**Brief**
Your task is to transcribe the data exactly while omitting each picture.

**Given data**
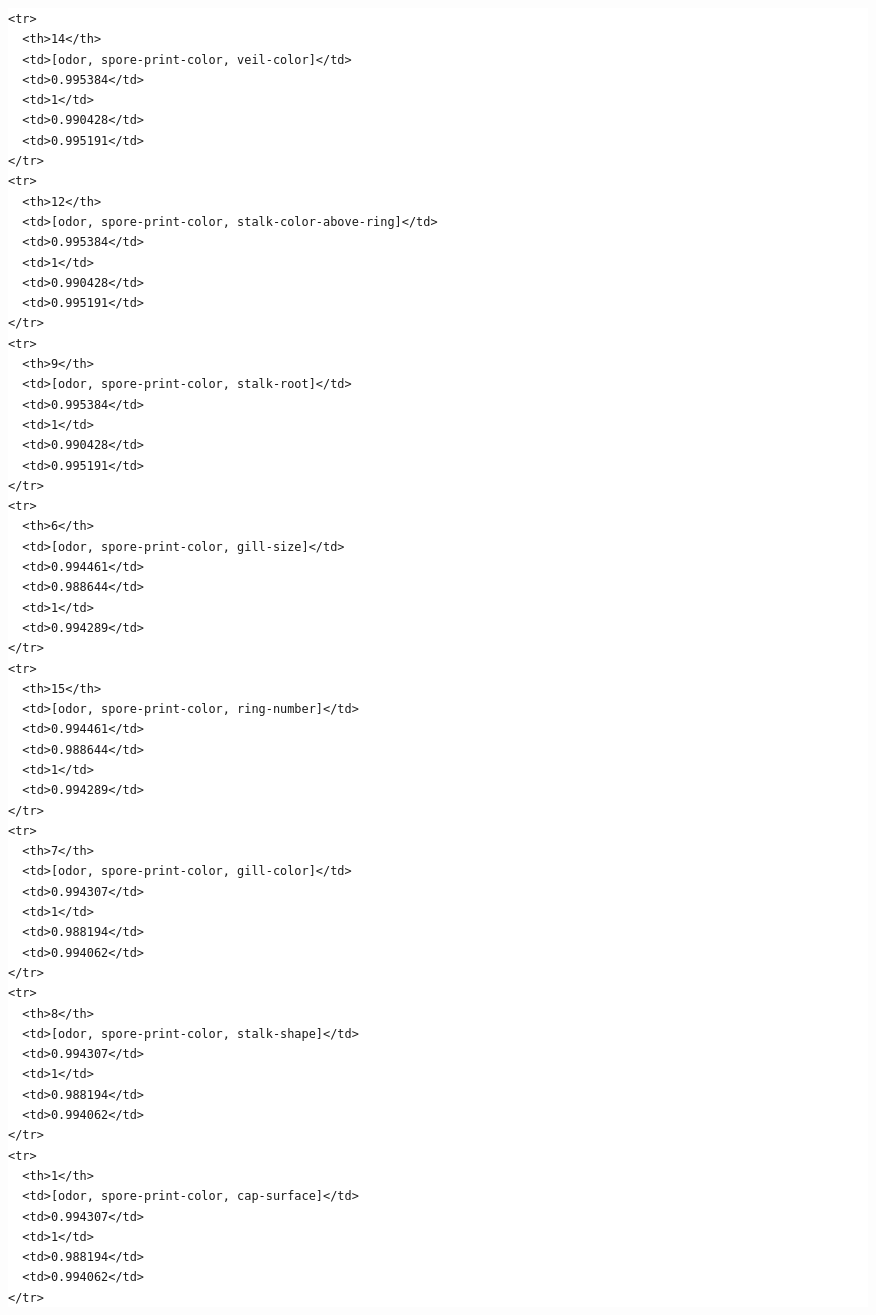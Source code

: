     <tr>
      <th>14</th>
      <td>[odor, spore-print-color, veil-color]</td>
      <td>0.995384</td>
      <td>1</td>
      <td>0.990428</td>
      <td>0.995191</td>
    </tr>
    <tr>
      <th>12</th>
      <td>[odor, spore-print-color, stalk-color-above-ring]</td>
      <td>0.995384</td>
      <td>1</td>
      <td>0.990428</td>
      <td>0.995191</td>
    </tr>
    <tr>
      <th>9</th>
      <td>[odor, spore-print-color, stalk-root]</td>
      <td>0.995384</td>
      <td>1</td>
      <td>0.990428</td>
      <td>0.995191</td>
    </tr>
    <tr>
      <th>6</th>
      <td>[odor, spore-print-color, gill-size]</td>
      <td>0.994461</td>
      <td>0.988644</td>
      <td>1</td>
      <td>0.994289</td>
    </tr>
    <tr>
      <th>15</th>
      <td>[odor, spore-print-color, ring-number]</td>
      <td>0.994461</td>
      <td>0.988644</td>
      <td>1</td>
      <td>0.994289</td>
    </tr>
    <tr>
      <th>7</th>
      <td>[odor, spore-print-color, gill-color]</td>
      <td>0.994307</td>
      <td>1</td>
      <td>0.988194</td>
      <td>0.994062</td>
    </tr>
    <tr>
      <th>8</th>
      <td>[odor, spore-print-color, stalk-shape]</td>
      <td>0.994307</td>
      <td>1</td>
      <td>0.988194</td>
      <td>0.994062</td>
    </tr>
    <tr>
      <th>1</th>
      <td>[odor, spore-print-color, cap-surface]</td>
      <td>0.994307</td>
      <td>1</td>
      <td>0.988194</td>
      <td>0.994062</td>
    </tr>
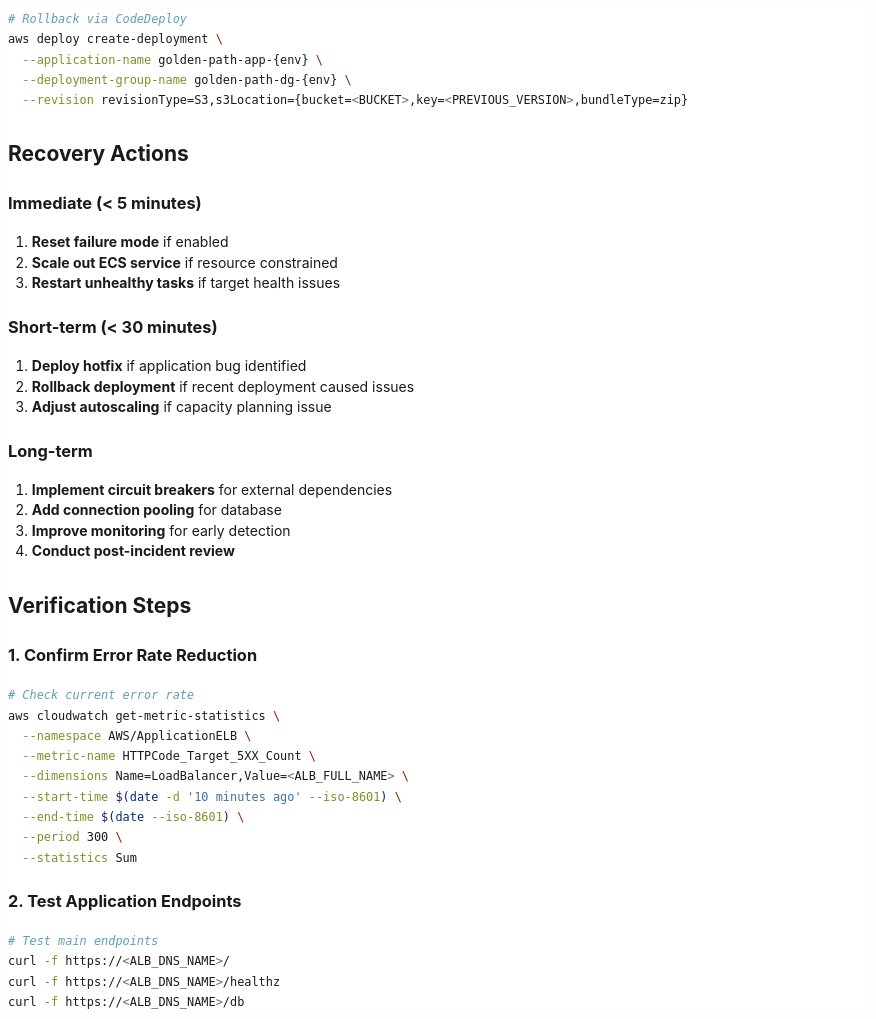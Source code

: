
 ```bash
# Rollback via CodeDeploy
aws deploy create-deployment \
  --application-name golden-path-app-{env} \
  --deployment-group-name golden-path-dg-{env} \
  --revision revisionType=S3,s3Location={bucket=<BUCKET>,key=<PREVIOUS_VERSION>,bundleType=zip}
```

## Recovery Actions

### Immediate (< 5 minutes)

1. **Reset failure mode** if enabled
2. **Scale out ECS service** if resource constrained
3. **Restart unhealthy tasks** if target health issues

### Short-term (< 30 minutes)

1. **Deploy hotfix** if application bug identified
2. **Rollback deployment** if recent deployment caused issues
3. **Adjust autoscaling** if capacity planning issue

### Long-term

1. **Implement circuit breakers** for external dependencies
2. **Add connection pooling** for database
3. **Improve monitoring** for early detection
4. **Conduct post-incident review**

## Verification Steps

### 1. Confirm Error Rate Reduction

```bash
# Check current error rate
aws cloudwatch get-metric-statistics \
  --namespace AWS/ApplicationELB \
  --metric-name HTTPCode_Target_5XX_Count \
  --dimensions Name=LoadBalancer,Value=<ALB_FULL_NAME> \
  --start-time $(date -d '10 minutes ago' --iso-8601) \
  --end-time $(date --iso-8601) \
  --period 300 \
  --statistics Sum
```

### 2. Test Application Endpoints

```bash
# Test main endpoints
curl -f https://<ALB_DNS_NAME>/
curl -f https://<ALB_DNS_NAME>/healthz
curl -f https://<ALB_DNS_NAME>/db
```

**Exercise response**
Source code

:     <tr>
      <th>14</th>
      <td>[odor, spore-print-color, veil-color]</td>
      <td>0.995384</td>
      <td>1</td>
      <td>0.990428</td>
      <td>0.995191</td>
    </tr>
    <tr>
      <th>12</th>
      <td>[odor, spore-print-color, stalk-color-above-ring]</td>
      <td>0.995384</td>
      <td>1</td>
      <td>0.990428</td>
      <td>0.995191</td>
    </tr>
    <tr>
      <th>9</th>
      <td>[odor, spore-print-color, stalk-root]</td>
      <td>0.995384</td>
      <td>1</td>
      <td>0.990428</td>
      <td>0.995191</td>
    </tr>
    <tr>
      <th>6</th>
      <td>[odor, spore-print-color, gill-size]</td>
      <td>0.994461</td>
      <td>0.988644</td>
      <td>1</td>
      <td>0.994289</td>
    </tr>
    <tr>
      <th>15</th>
      <td>[odor, spore-print-color, ring-number]</td>
      <td>0.994461</td>
      <td>0.988644</td>
      <td>1</td>
      <td>0.994289</td>
    </tr>
    <tr>
      <th>7</th>
      <td>[odor, spore-print-color, gill-color]</td>
      <td>0.994307</td>
      <td>1</td>
      <td>0.988194</td>
      <td>0.994062</td>
    </tr>
    <tr>
      <th>8</th>
      <td>[odor, spore-print-color, stalk-shape]</td>
      <td>0.994307</td>
      <td>1</td>
      <td>0.988194</td>
      <td>0.994062</td>
    </tr>
    <tr>
      <th>1</th>
      <td>[odor, spore-print-color, cap-surface]</td>
      <td>0.994307</td>
      <td>1</td>
      <td>0.988194</td>
      <td>0.994062</td>
    </tr>
Source code

:
 ```bash
# Rollback via CodeDeploy
aws deploy create-deployment \
  --application-name golden-path-app-{env} \
  --deployment-group-name golden-path-dg-{env} \
  --revision revisionType=S3,s3Location={bucket=<BUCKET>,key=<PREVIOUS_VERSION>,bundleType=zip}
```

## Recovery Actions

### Immediate (< 5 minutes)

1. **Reset failure mode** if enabled
2. **Scale out ECS service** if resource constrained
3. **Restart unhealthy tasks** if target health issues

### Short-term (< 30 minutes)

1. **Deploy hotfix** if application bug identified
2. **Rollback deployment** if recent deployment caused issues
3. **Adjust autoscaling** if capacity planning issue

### Long-term

1. **Implement circuit breakers** for external dependencies
2. **Add connection pooling** for database
3. **Improve monitoring** for early detection
4. **Conduct post-incident review**

## Verification Steps

### 1. Confirm Error Rate Reduction

```bash
# Check current error rate
aws cloudwatch get-metric-statistics \
  --namespace AWS/ApplicationELB \
  --metric-name HTTPCode_Target_5XX_Count \
  --dimensions Name=LoadBalancer,Value=<ALB_FULL_NAME> \
  --start-time $(date -d '10 minutes ago' --iso-8601) \
  --end-time $(date --iso-8601) \
  --period 300 \
  --statistics Sum
```

### 2. Test Application Endpoints

```bash
# Test main endpoints
curl -f https://<ALB_DNS_NAME>/
curl -f https://<ALB_DNS_NAME>/healthz
curl -f https://<ALB_DNS_NAME>/db
```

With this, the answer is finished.